With a lot of F1 talent today coming from other backgrounds, is GP2 still a valuable series?
It’s hard to think of a time when Formula 1 has been able to boast more exciting up-and-coming talents among its ranks than it can in 2014.
Former GP2/GP3 drivers who are now F1 stars
What’s worth noting, however, is that none of those that have marked themselves out as real stars of the future. The likes of Daniel Ricciardo, Valtteri Bottas, and Daniil Kvyat competed in the traditional feeder series, GP2 and GP3, prior to making their F1 debuts.
The case of Bianchi
Admittedly, Jules Bianchi, who also deserves a mention in the above group, did two seasons of GP2, but switched to Formula Renault 3.5 before making his F1 bow – and even then, only after the failure of Luiz Razia’s sponsors to pay up left a vacancy at Marussia for the Frenchman to fill.
Other GP2 to F1 drivers haven't been so lucky
The drivers that have made their Grand Prix bows in recent seasons graduating directly from GP2; Marcus Ericsson, Max Chilton, Esteban Gutierrez, Giedo van der Garde and Charles Pic have all proved underwhelming in F1 compared to their counterparts arriving from other series.
True enough, the above drivers may have not been the best that GP2 has had to offer, but F1 teams have been loath to take a chance on many of the series’ best talents who have lacked the financial clout necessary to secure a drive at the highest level.
A GP2 title isn't enough
The last two champions, Davide Valsecchi and Fabio Leimer, have both yet to start an F1 race and seem unlikely to ever do so, while others such as Razia, Sam Bird and James Calado have also been forced to abandon their F1 aspirations despite having achieved strong GP2 results.
Following the same path of Formula 3000
In this sense, GP2 is beginning to suffer from the problem with which its predecessor Formula 3000 struggled during its final years, a seeming inability to get its best drivers into F1 seats.
To take Valsecchi as an example, his problem was two-fold: he couldn’t afford to buy his way into a lower order F1 drive as some of his better-heeled rivals were able to, while the top teams deterred by the fact it took the Italian five attempts before finally winning the GP2 crown.
Likewise, Leimer won the title at the fourth time of asking, while this year’s points leader Jolyon Palmer is also in his fourth year of GP2 competition. Gone are the days where a driver like Nico Hulkenberg could turn up and blow away the opposition in his debut season.
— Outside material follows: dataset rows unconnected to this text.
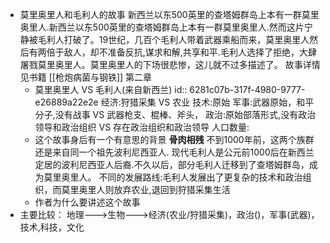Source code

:- 莫里奥里人和毛利人的故事
  新西兰以东500英里的查塔姆群岛上本有一群莫里奥里人.新西兰以东500英里的查塔姆群岛上本有一群莫里奥里人.然而这片宁静被毛利人打破了。19世纪，几百个毛利人带着武器乘船而来，莫里奥里人然后有两倍于敌人，却不准备反抗,谋求和解,共享和平.毛利人选择了拒绝，大肆屠戮莫里奥里人。莫里奥里人的下场很悲惨，这儿就不过多描述了。
  故事详情见书籍 [[枪炮病菌与钢铁]] 第二章
	- 莫里奥里人 VS 毛利人(来自新西兰)
	  id:: 6281c07b-317f-4980-9777-e26889a22e2e
	  经济:狩猎采集 VS 农业
	  技术:原始
	  军事:武器原始，和平分子,没有战事 VS 武器枪支、棍棒、斧头，
	  政治:原始部落形式,没有政治领导和政治组织 VS 存在政治组织和政治领导
	  人口数量:
	- 这个故事身后有一个有意思的背景
	  **骨肉相残**
	  不到1000年前，这两个族群还是来自同一个祖先波利尼西亚人.
	  现代毛利人是公元前1000后在新西兰定居的波利尼西亚人后裔.不久以后，部分毛利人迁移到了查塔姆群岛，成为莫里奥里人。
	  不同的发展路线:毛利人发展出了更复杂的技术和政治组织，而莫里奥里人则放弃农业,退回到狩猎采集生活
	- 作者为什么要讲述这个故事
- 主要比较：
  地理--->生物--->经济(农业/狩猎采集)，政治()，军事(武器)，技术,科技，文化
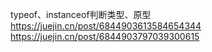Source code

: 
typeof、instanceof判断类型、原型
https://juejin.cn/post/6844903613584654344
https://juejin.cn/post/6844903797039300615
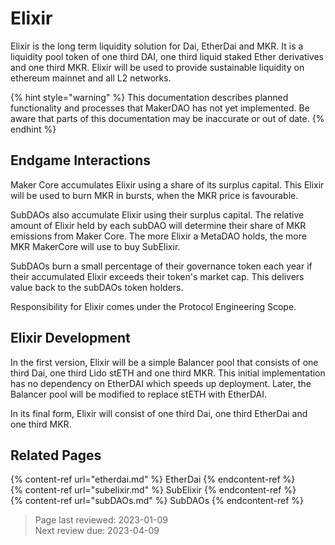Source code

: # Elixir

Elixir is the long term liquidity solution for Dai, EtherDai and MKR. It is a liquidity pool token of one third DAI, one third liquid staked Ether derivatives and one third MKR. Elixir will be used to provide sustainable liquidity on ethereum mainnet and all L2 networks. 

{% hint style="warning" %}
This documentation describes planned functionality and processes that MakerDAO has not yet implemented. Be aware that parts of this documentation may be inaccurate or out of date.
{% endhint %}

## Endgame Interactions

Maker Core accumulates Elixir using a share of its surplus capital. This Elixir will be used to burn MKR in bursts, when the MKR price is favourable.

SubDAOs also accumulate Elixir using their surplus capital. The relative amount of Elixir held by each subDAO will determine their share of MKR emissions from Maker Core. The more Elixir a MetaDAO holds, the more MKR MakerCore will use to buy SubElixir.

SubDAOs burn a small percentage of their governance token each year if their accumulated Elixir exceeds their token's market cap. This delivers value back to the subDAOs token holders.

Responsibility for Elixir comes under the Protocol Engineering Scope.

## Elixir Development

In the first version, Elixir will be a simple Balancer pool that consists of one third Dai, one third Lido stETH and one third MKR. This initial implementation has no dependency on EtherDAI which speeds up deployment. Later, the Balancer pool will be modified to replace stETH with EtherDAI.

In its final form, Elixir will consist of one third Dai, one third EtherDai and one third MKR.

## Related Pages
{% content-ref url="etherdai.md" %} EtherDai {% endcontent-ref %}  
{% content-ref url="subelixir.md" %} SubElixir {% endcontent-ref %}  
{% content-ref url="subDAOs.md" %} SubDAOs {% endcontent-ref %}  

>Page last reviewed: 2023-01-09    
>Next review due: 2023-04-09    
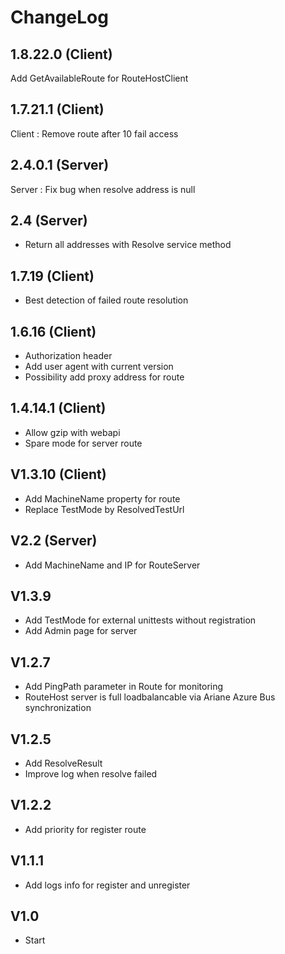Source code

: # ChangeLog 

## 1.8.22.0 (Client)
Add GetAvailableRoute for RouteHostClient

## 1.7.21.1 (Client)
Client : Remove route after 10 fail access

## 2.4.0.1 (Server)
Server : Fix bug when resolve address is null

## 2.4 (Server)
- Return all addresses with Resolve service method

## 1.7.19 (Client)
- Best detection of failed route resolution

## 1.6.16 (Client)
- Authorization header
- Add user agent with current version
- Possibility add proxy address for route

## 1.4.14.1 (Client)

- Allow gzip with webapi 
- Spare mode for server route

## V1.3.10 (Client)

- Add MachineName property for route
- Replace TestMode by ResolvedTestUrl

## V2.2 (Server)

- Add MachineName and IP for RouteServer

## V1.3.9
- Add TestMode for external unittests without registration
- Add Admin page for server

## V1.2.7
- Add PingPath parameter in Route for monitoring
- RouteHost server is full loadbalancable via Ariane Azure Bus synchronization

## V1.2.5
- Add ResolveResult 
- Improve log when resolve failed

## V1.2.2
- Add priority for register route

## V1.1.1
- Add logs info for register and unregister

## V1.0
- Start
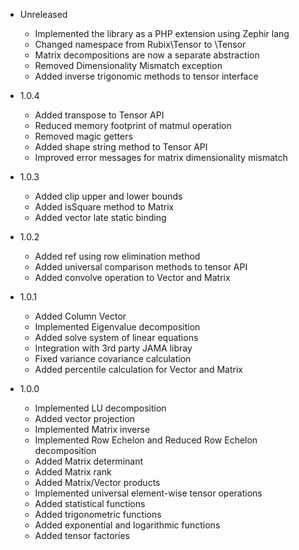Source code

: - Unreleased
    - Implemented the library as a PHP extension using Zephir lang
    - Changed namespace from Rubix\Tensor to \Tensor
    - Matrix decompositions are now a separate abstraction
    - Removed Dimensionality Mismatch exception
    - Added inverse trigonomic methods to tensor interface

- 1.0.4
    - Added transpose to Tensor API
    - Reduced memory footprint of matmul operation
    - Removed magic getters
    - Added shape string method to Tensor API
    - Improved error messages for matrix dimensionality mismatch

- 1.0.3
    - Added clip upper and lower bounds
    - Added isSquare method to Matrix
    - Added vector late static binding

- 1.0.2
    - Added ref using row elimination method
    - Added universal comparison methods to tensor API
    - Added convolve operation to Vector and Matrix

- 1.0.1
    - Added Column Vector
    - Implemented Eigenvalue decomposition
    - Added solve system of linear equations
    - Integration with 3rd party JAMA libray
    - Fixed variance covariance calculation
    - Added percentile calculation for Vector and Matrix

- 1.0.0
    - Implemented LU decomposition
    - Added vector projection
    - Implemented Matrix inverse
    - Implemented Row Echelon and Reduced Row Echelon decomposition
    - Added Matrix determinant
    - Added Matrix rank
    - Added Matrix/Vector products
    - Implemented universal element-wise tensor operations
    - Added statistical functions
    - Added trigonometric functions
    - Added exponential and logarithmic functions
    - Added tensor factories

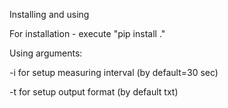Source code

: Installing and using

For installation - execute "pip install ."  

Using arguments:

-i for setup measuring interval (by default=30 sec)

-t for setup output format (by default txt)
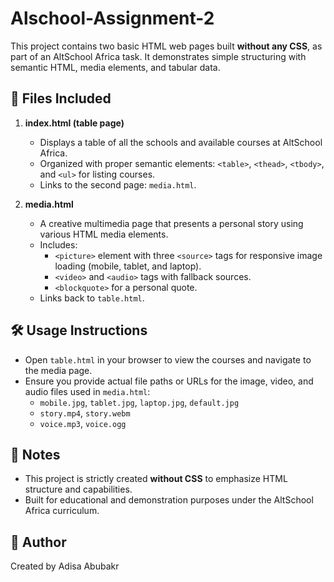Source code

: # Alschool-Assignment-2

This project contains two basic HTML web pages built **without any CSS**, as part of an AltSchool Africa task. It demonstrates simple structuring with semantic HTML, media elements, and tabular data.

## 📁 Files Included

1. **index.html (table page)**  
   - Displays a table of all the schools and available courses at AltSchool Africa.
   - Organized with proper semantic elements: `<table>`, `<thead>`, `<tbody>`, and `<ul>` for listing courses.
   - Links to the second page: `media.html`.

2. **media.html**  
   - A creative multimedia page that presents a personal story using various HTML media elements.
   - Includes:
     - `<picture>` element with three `<source>` tags for responsive image loading (mobile, tablet, and laptop).
     - `<video>` and `<audio>` tags with fallback sources.
     - `<blockquote>` for a personal quote.
   - Links back to `table.html`.

## 🛠 Usage Instructions

- Open `table.html` in your browser to view the courses and navigate to the media page.
- Ensure you provide actual file paths or URLs for the image, video, and audio files used in `media.html`:
  - `mobile.jpg`, `tablet.jpg`, `laptop.jpg`, `default.jpg`
  - `story.mp4`, `story.webm`
  - `voice.mp3`, `voice.ogg`

## 📌 Notes

- This project is strictly created **without CSS** to emphasize HTML structure and capabilities.
- Built for educational and demonstration purposes under the AltSchool Africa curriculum.

## 🚀 Author

Created by Adisa Abubakr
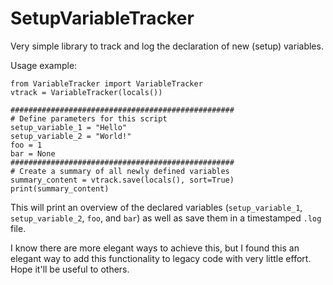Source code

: # SetupVariableTracker
Very simple library to track and log the declaration of new (setup) variables.

Usage example:

    from VariableTracker import VariableTracker
    vtrack = VariableTracker(locals())

    ##################################################
    # Define parameters for this script
    setup_variable_1 = "Hello"
    setup_variable_2 = "World!"
    foo = 1
    bar = None
    ##################################################
    # Create a summary of all newly defined variables
    summary_content = vtrack.save(locals(), sort=True)
    print(summary_content)
   
This will print an overview of the declared variables (`setup_variable_1`, `setup_variable_2`, `foo`, and `bar`) as well as save them in a timestamped `.log` file.

I know there are more elegant ways to achieve this, but I found this an elegant way to add this functionality to legacy code with very little effort. Hope it'll be useful to others.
The talent pool isn't as deep anymore
Perhaps this is because there haven’t been any outstanding rookies in GP2 since Hulkenberg, and the rise of Formula Renault 3.5, not to mention Bottas, Kvyat and now Max Verstappen skipping that tier altogether, has inevitably diluted the talent pool in GP2.
But a more likely explanation is that the advent of Pirelli tyres in the series has disproportionately favoured more experienced drivers since their introduction in 2011. This would help to explain why F1 protégés Stoffel Vandoorne and Raffaele Marciello have taken half a season to become consistent front-runners in GP2 this year.
It would also account for the fact that the DAMS team, said to have the best understanding of the nuances of the Pirelli rubber of all the outfits in the GP2 paddock, is on course for its third drivers’ title in four years with Palmer, whose pre-GP2 career you’d hardly describe as glittering.
This poses an issue for the series, especially when it costs in the region of €2m to do just one season of GP2 (well over double the figure required for a year in Formula Renault 3.5) – meaning sponsors could be paying anything up to €10m for their driver to be in the championship long enough to be in title contention.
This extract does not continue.